I owned loads of Dizzy games back in my Amiga 500 days. I didn’t even know they had been released on a Nintendo console to be honest. Always up for a trip down nostalgia lane though!
@Ooyah On the ZX Spectrum it was called Dizzy Panic on the box but Panic Dizzy on the loading screen (or vice versa, I can't remember).
But weirdly, whatever it was called, it seems a completely different game to this...
They used to be SO prolific, and I admired them greatly growing up.
Half a dozen amazing games a year. The ultimate duo.
Some days I wonder, if they actually sat down and made "little" games nowadays, for mobile, or eShop, or GameJams, or something.. what wonderful games they'd create.

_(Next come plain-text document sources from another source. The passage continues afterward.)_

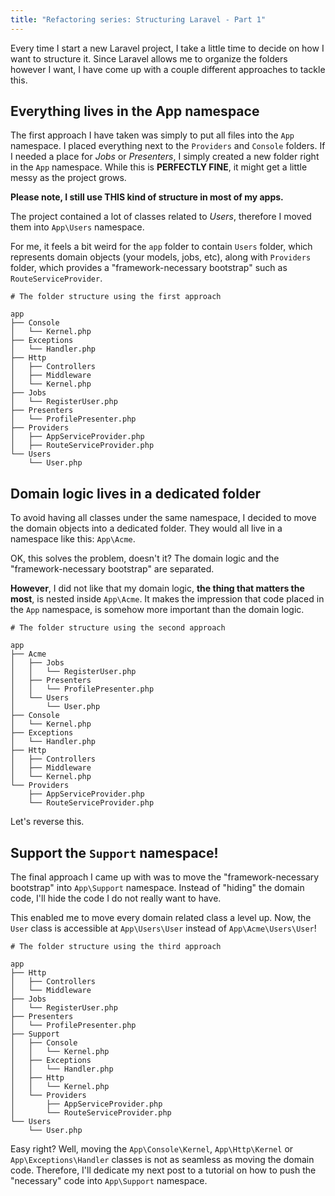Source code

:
 ```yaml
---
title: "Refactoring series: Structuring Laravel - Part 1"
---
```


Every time I start a new Laravel project, I take a little time to decide on how I want to structure it. Since Laravel allows me to organize the folders however I want, I have come up with a couple different approaches to tackle this.

## Everything lives in the App namespace

The first approach I have taken was simply to put all files into the `App` namespace. I placed everything next to the `Providers` and `Console` folders. If I needed a place for _Jobs_ or _Presenters_, I simply created a new folder right in the `App` namespace. While this is **PERFECTLY FINE**, it might get a little messy as the project grows.

**Please note, I still use THIS kind of structure in most of my apps.**

The project contained a lot of classes related to _Users_, therefore I moved them into `App\Users` namespace.

For me, it feels a bit weird for the `app` folder to contain `Users` folder, which represents domain objects (your models, jobs, etc), along with `Providers` folder, which provides a "framework-necessary bootstrap" such as `RouteServiceProvider`.

```
# The folder structure using the first approach

app
├── Console
│   └── Kernel.php
├── Exceptions
│   └── Handler.php
├── Http
│   ├── Controllers
│   ├── Middleware
│   └── Kernel.php
├── Jobs
│   └── RegisterUser.php
├── Presenters
│   └── ProfilePresenter.php
├── Providers
│   ├── AppServiceProvider.php
│   ├── RouteServiceProvider.php
└── Users
    └── User.php
```

## Domain logic lives in a dedicated folder

To avoid having all classes under the same namespace, I decided to move the domain objects into a dedicated folder. They would all live in a namespace like this: `App\Acme`.

OK, this solves the problem, doesn't it? The domain logic and the "framework-necessary bootstrap" are separated.

**However**, I did not like that my domain logic, **the thing that matters the most**, is nested inside `App\Acme`. It makes the impression that code placed in the `App` namespace, is somehow more important than the domain logic.

```
# The folder structure using the second approach

app
├── Acme
│   ├── Jobs
│   │   └── RegisterUser.php
│   ├── Presenters
│   │   └── ProfilePresenter.php
│   └── Users
│       └── User.php
├── Console
│   └── Kernel.php
├── Exceptions
│   └── Handler.php
├── Http
│   ├── Controllers
│   ├── Middleware
│   └── Kernel.php
└── Providers
    ├── AppServiceProvider.php
    └── RouteServiceProvider.php
```

Let's reverse this.

## Support the `Support` namespace!

The final approach I came up with was to move the "framework-necessary bootstrap" into `App\Support` namespace. Instead of "hiding" the domain code, I'll hide the code I do not really want to have.

This enabled me to move every domain related class a level up. Now, the `User` class is accessible at `App\Users\User` instead of `App\Acme\Users\User`!

```
# The folder structure using the third approach

app
├── Http
│   ├── Controllers
│   └── Middleware
├── Jobs
│   └── RegisterUser.php
├── Presenters
│   └── ProfilePresenter.php
├── Support
│   ├── Console
│   │   └── Kernel.php
│   ├── Exceptions
│   │   └── Handler.php
│   ├── Http
│   │   └── Kernel.php
│   └── Providers
│       ├── AppServiceProvider.php
│       └── RouteServiceProvider.php
└── Users
    └── User.php
```

Easy right? Well, moving the `App\Console\Kernel`, `App\Http\Kernel` or `App\Exceptions\Handler` classes is not as seamless as moving the domain code. Therefore, I'll dedicate my next post to a tutorial on how to push the "necessary" code into `App\Support` namespace.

I wonder why they don't do that more..
@antonvaltaz see also KwikSnax on the C64, vs every single other version of KwikSnax
Give us the Dizzy Collection FFS.
@Jayenkai Never knew that! Only ever played the Spectrum and Amiga versions...
@antonvaltaz Once got into an argument with someone at college (me a CPC owner, him a C64 owner) about that, before we both came to the realisation.
Played through a bunch of the old Dizzy games on Amiga just recently. There’s something about that formula that I really connect with. The spin-off games... not so much.
The first time I played Dizzy was on the monochrome green Schneider CPC. It felt like a good adventure game at the time (late 80ies.) Unfortunately it was lots of try&error, puzzles were often cryptic, and even though it looked like a kids game we were never able to beat it because of the strict life limit.
I later played a C64 Dizzy-sequel (island themed). At least it was in 16 colors, but it was still difficult enough to be frustrating. I tried it a bit but gave up. My platforming preferences at the time were Bubble Bobble, Bomb Jack, Wonder Boy, and Giana Sisters and I got my adventure fix from Maniac Mansion, Zak McKracken, and Project Firestart instead.
I'd take the Megadrive version of Fantastic Dizzy on the Switch
Wow what a blast from my childhood... Dizzy. The original was very challenging back in the day.
The dice matching game resembles a game released on the NES called Palamedes (or maybe its Famicom-exclusive sequel, I do remember the rules were slightly different between the two).